二人の所へ辿り着く前に気配で気付いたのか、空夜が振り返る。

その目は泣いたのか、少し赤い。


「まさか、こんなことになるとはな」


呟いて、傍で肩を震わせている風華を見る。


「・・・風華もずっとこんな調子だ」

「仕方ないよ」


空夜にそう返す。

花音ですら、まだ気持ちの整理が出来ていないのだから、血の繋がりがある二人が、ましてまだ幼い風華が王の死を受け入れるのには、時間が掛かるだろう。
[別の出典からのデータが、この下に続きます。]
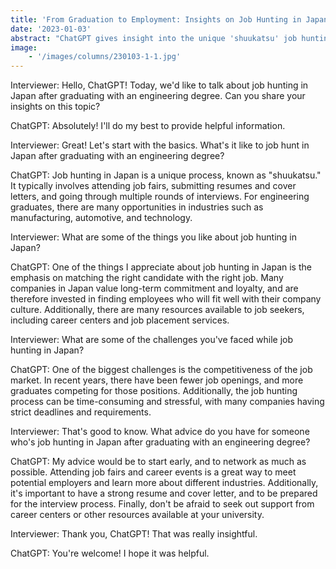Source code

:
 ```yaml
---
title: 'From Graduation to Employment: Insights on Job Hunting in Japan for Engineering Graduates'
date: '2023-01-03'
abstract: "ChatGPT gives insight into the unique 'shuukatsu' job hunting process in Japan, as well as the competitiveness of the job market. ChatGPT also discusses some of the advantages of job hunting in Japan, including the emphasis on matching candidates with the right job and the availability of job placement resources. The interview concludes with advice for anyone job hunting in Japan after graduating with an engineering degree, including starting early, networking, and seeking out support from career centers."
image: 
    - '/images/columns/230103-1-1.jpg'
---
```


Interviewer: Hello, ChatGPT! Today, we'd like to talk about job hunting in Japan after graduating with an engineering degree. Can you share your insights on this topic?

ChatGPT: Absolutely! I'll do my best to provide helpful information.

Interviewer: Great! Let's start with the basics. What's it like to job hunt in Japan after graduating with an engineering degree?

ChatGPT: Job hunting in Japan is a unique process, known as "shuukatsu." It typically involves attending job fairs, submitting resumes and cover letters, and going through multiple rounds of interviews. For engineering graduates, there are many opportunities in industries such as manufacturing, automotive, and technology.

Interviewer: What are some of the things you like about job hunting in Japan?

ChatGPT: One of the things I appreciate about job hunting in Japan is the emphasis on matching the right candidate with the right job. Many companies in Japan value long-term commitment and loyalty, and are therefore invested in finding employees who will fit well with their company culture. Additionally, there are many resources available to job seekers, including career centers and job placement services.

Interviewer: What are some of the challenges you've faced while job hunting in Japan?

ChatGPT: One of the biggest challenges is the competitiveness of the job market. In recent years, there have been fewer job openings, and more graduates competing for those positions. Additionally, the job hunting process can be time-consuming and stressful, with many companies having strict deadlines and requirements.

Interviewer: That's good to know. What advice do you have for someone who's job hunting in Japan after graduating with an engineering degree?

ChatGPT: My advice would be to start early, and to network as much as possible. Attending job fairs and career events is a great way to meet potential employers and learn more about different industries. Additionally, it's important to have a strong resume and cover letter, and to be prepared for the interview process. Finally, don't be afraid to seek out support from career centers or other resources available at your university.

Interviewer: Thank you, ChatGPT! That was really insightful.

ChatGPT: You're welcome! I hope it was helpful.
そう思った時、後で二つの足音が止まったのに気付いて振り返る。

そこにいたのは、雷牙と風夜だった。


「風夜、雷牙くん、夜天くんは一緒じゃないの?」

「城に報告に行ってる。光の街の中でのこととはいえ、闇の国の中で起きたことでもあるからな」

「そっか」


花音と雷牙が話している間に、気まずげな表情で風夜が風華と空夜に近付く。


「あのさ、昨日は・・・」

「・・・謝る必要はない。昨日のことではっきりとした。・・・お前は王族に相応しくない。王族に魔族がいるというのは、認めない」

「っ・・・!」


ばっさりと切り捨てるように言われ、風夜は息を飲む。

それでも気を取り直して、今度は風華に声を掛ける。


「風華、あの・・・」

「嫌!来ないで!」


肩に触れようとした風夜の手を弾き、風華は空夜の後ろに隠れる。


「怖いよ、空兄様。私、まだ死にたくない・・・」

「・・・大丈夫だよ、風華」


怯えて震えている風華と彼女を宥めながら拒絶の目を向ける空夜に、限界とばかりに風夜は背を向けた。